Material for the task —
........

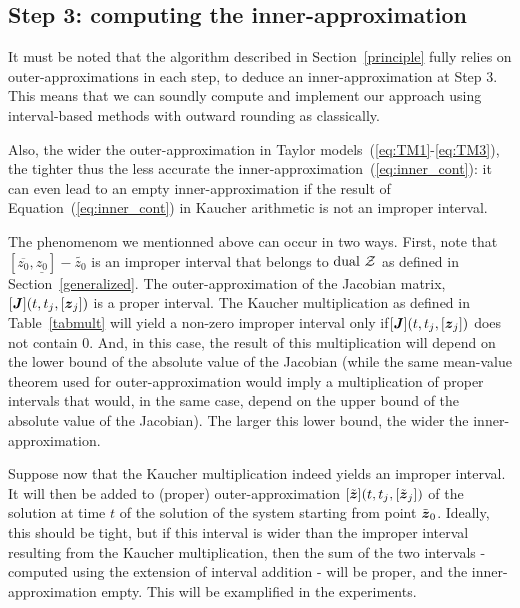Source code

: \documentclass{sig-alternate-05-2015} %
\newcommand{\dual}{\mbox{dual }}
\newtheorem{remark}{Remark}
\begin{document}
\subsection{Step 3: computing the inner-approximation}
\label{practicalissues}

It must be noted that the algorithm described in Section~\ref{principle} fully relies on outer-approximations in each step, 
to deduce an inner-approximation at Step 3. This means that we can soundly compute and implement our approach using interval-based 
methods with outward rounding as classically. 

Also, the wider the outer-approximation in Taylor models~(\ref{eq:TM1}-\ref{eq:TM3}), the tighter thus the less accurate the inner-approximation~(\ref{eq:inner_cont}): 
it can even  lead to an empty inner-approximation if the result of Equation~(\ref{eq:inner_cont}) in Kaucher arithmetic is not an improper interval. 

The phenomenom we mentionned above can occur in two ways. First, note that $[\overline{z_0},\underline{z_0}]-\tilde{z_0}$ is an improper interval that belongs to $\dual {\cal Z}$ as defined 
in Section~\ref{generalized}. The outer-approximation of the Jacobian matrix,  $[\J](t,t_j,[{\z}_j])$ is a proper interval. The Kaucher multiplication as defined in Table~\ref{tabmult}
will yield a non-zero improper interval only if$[\J](t,t_j,[{\z}_j])$ does not contain $0$. And, in this case, the result of this multiplication will depend on the 
lower bound of the absolute value of the Jacobian (while the same mean-value theorem used for outer-approximation would imply a multiplication of proper intervals that would, 
in the same case, depend on the upper bound of the absolute value of the Jacobian). The larger this lower bound, the wider the inner-approximation. 

Suppose now that the Kaucher multiplication indeed yields an improper interval. It will then be added to (proper) outer-approximation  $[\tilde{\z}](t,t_j,[\tilde{\z}_j])$ 
of the solution at time $t$ of the solution of the system starting from point $\tilde{\z}_0$. Ideally, this should be tight, but if this interval is wider than the improper 
interval resulting from the Kaucher multiplication, then the sum of the two intervals - computed using the extension of interval addition - will be proper, 
and the inner-approximation empty. This will be examplified in the experiments. 
\end{document}
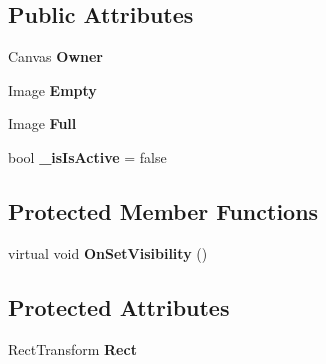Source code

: \subsection*{Public Attributes}
\begin{DoxyCompactItemize}
\item 
\hypertarget{class_skyrates_1_1_u_i_1_1_u_i_state_cooldown_3_01_t_01_4_a4d58720f0cc4a016d95b79027c5e0178}{Canvas {\bfseries Owner}}\label{class_skyrates_1_1_u_i_1_1_u_i_state_cooldown_3_01_t_01_4_a4d58720f0cc4a016d95b79027c5e0178}

\item 
\hypertarget{class_skyrates_1_1_u_i_1_1_u_i_state_cooldown_3_01_t_01_4_adadcc8bd4729c16a176d072ceb198606}{Image {\bfseries Empty}}\label{class_skyrates_1_1_u_i_1_1_u_i_state_cooldown_3_01_t_01_4_adadcc8bd4729c16a176d072ceb198606}

\item 
\hypertarget{class_skyrates_1_1_u_i_1_1_u_i_state_cooldown_3_01_t_01_4_aec87c37028e18ccdf49cacb1067c16ca}{Image {\bfseries Full}}\label{class_skyrates_1_1_u_i_1_1_u_i_state_cooldown_3_01_t_01_4_aec87c37028e18ccdf49cacb1067c16ca}

\item 
\hypertarget{class_skyrates_1_1_u_i_1_1_u_i_state_cooldown_3_01_t_01_4_a1df77fa1980875c70beb8aa0aed4d74f}{bool {\bfseries \-\_\-is\-Is\-Active} = false}\label{class_skyrates_1_1_u_i_1_1_u_i_state_cooldown_3_01_t_01_4_a1df77fa1980875c70beb8aa0aed4d74f}

\end{DoxyCompactItemize}
\subsection*{Protected Member Functions}
\begin{DoxyCompactItemize}
\item 
\hypertarget{class_skyrates_1_1_u_i_1_1_u_i_state_cooldown_3_01_t_01_4_a691441b4ceb07b511f1da70f7ea39ac0}{virtual void {\bfseries On\-Set\-Visibility} ()}\label{class_skyrates_1_1_u_i_1_1_u_i_state_cooldown_3_01_t_01_4_a691441b4ceb07b511f1da70f7ea39ac0}

\end{DoxyCompactItemize}
\subsection*{Protected Attributes}
\begin{DoxyCompactItemize}
\item 
\hypertarget{class_skyrates_1_1_u_i_1_1_u_i_state_cooldown_3_01_t_01_4_a722b57374878edeaa2ba6dd3f7cfb783}{Rect\-Transform {\bfseries Rect}}\label{class_skyrates_1_1_u_i_1_1_u_i_state_cooldown_3_01_t_01_4_a722b57374878edeaa2ba6dd3f7cfb783}

\end{DoxyCompactItemize}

........

Exercise goal — Filter the material for the word "then" and copy each matching line.

Answer to the exercise —
Suppose now that the Kaucher multiplication indeed yields an improper interval. It will then be added to (proper) outer-approximation  $[\tilde{\z}](t,t_j,[\tilde{\z}_j])$ 
interval resulting from the Kaucher multiplication, then the sum of the two intervals - computed using the extension of interval addition - will be proper, 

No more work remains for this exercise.